Job Management
Manage the lifecycle of document processing jobs, including cleanup and deletion of completed jobs.
Overview
Every document processing request in DocuDevs creates a job. Jobs track the status, store the uploaded documents, OCR results, and extracted data. Over time, you may want to clean up old jobs to:
- Free up storage by removing old documents and results
- Comply with data retention policies
- Maintain a clean workspace in the UI
Job Lifecycle
Jobs progress through several states:
| Status | Description |
|---|---|
PENDING | Job created, waiting to be processed |
PROCESSING | Document is being processed |
COMPLETED | Processing finished successfully |
ERROR | Processing failed with an error |
TIMEOUT | Processing timed out |
PARTIAL | Processing partially completed |
Only jobs in terminal states (COMPLETED, ERROR, TIMEOUT, PARTIAL) can be deleted.
Deleting Jobs
Delete a job when you no longer need its data.

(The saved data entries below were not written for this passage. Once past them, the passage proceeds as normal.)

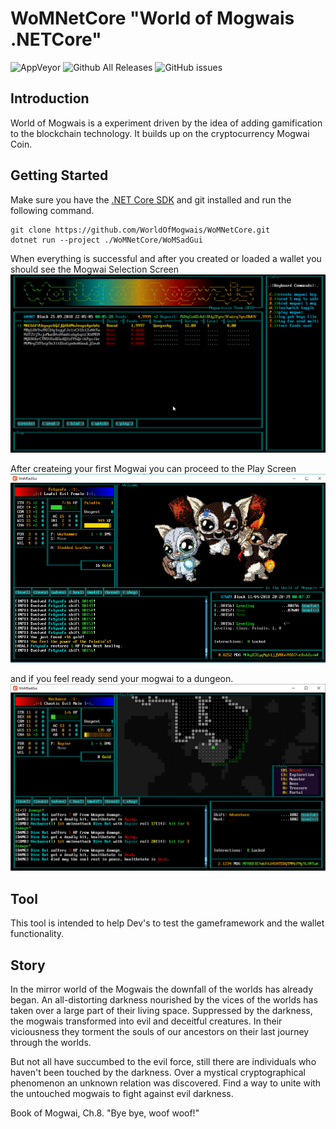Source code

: 
# WoMNetCore "World of Mogwais .NETCore"
![AppVeyor](https://ci.appveyor.com/api/projects/status/github/WorldOfMogwais/WoMNetCore?branch=master&svg=true)
![Github All Releases](https://img.shields.io/github/downloads/WorldOfMogwais/WoMNetCore/total.svg)
![GitHub issues](https://img.shields.io/github/issues/WorldOfMogwais/WoMNetCore.svg)
## Introduction
World of Mogwais is a experiment driven by the idea of adding gamification to the blockchain technology. It builds up on the cryptocurrency Mogwai Coin.

## Getting Started
Make sure you have the [.NET Core SDK](https://www.microsoft.com/net/download) and git installed and run the following command.
```
git clone https://github.com/WorldOfMogwais/WoMNetCore.git
dotnet run --project ./WoMNetCore/WoMSadGui
```
When everything is successful and after you created or loaded a wallet you should see the Mogwai Selection Screen
![Mogwai Selection Screen](Resources/MogwaiSelection.png)

After createing your first Mogwai you can proceed to the Play Screen
![Play Screen](Resources/gamescreen.png)

and if you feel ready send your mogwai to a dungeon.
![Play Screen](Resources/dungeon.png)

## Tool
This tool is intended to help Dev's to test the gameframework and the wallet functionality.

## Story
In the mirror world of the Mogwais the downfall of the worlds has already began. An all-distorting darkness nourished by the vices of the worlds has taken over a large part of their living space.
Suppressed by the darkness, the mogwais transformed into evil and deceitful creatures.
In their viciousness they torment the souls of our ancestors on their last journey through the worlds.

But not all have succumbed to the evil force, still there are individuals who haven't been touched by the darkness.
Over a mystical cryptographical phenomenon an unknown relation was discovered.
Find a way to unite with the untouched mogwais to fight against evil darkness.

Book of Mogwai, Ch.8. "Bye bye, woof woof!"
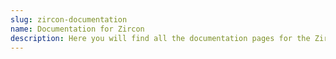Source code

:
 ```yaml
---
slug: zircon-documentation
name: Documentation for Zircon
description: Here you will find all the documentation pages for the Zircon Tile Engine.
---
```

Jobs older than 14 days are automatically purged, so this API is primarily for cleaning up recent jobs before the scheduled cleanup.
- Python SDK
- cURL
from docudevs.docudevs_client import DocuDevsClient
import os
client = DocuDevsClient(token=os.getenv('API_KEY'))
# Delete a completed job
result = await client.delete_job("job-guid-here")
if result.status_code == 200:
print(f"Deleted {result.parsed['jobsDeleted']} job(s)")
# Delete a job
curl -X DELETE https://api.docudevs.ai/job/{guid} \
-H "Authorization: Bearer $API_KEY"
What Gets Deleted
When you delete a job, the following are removed:
- Uploaded document (the original file)
- OCR results (extracted text, markdown, JSONL)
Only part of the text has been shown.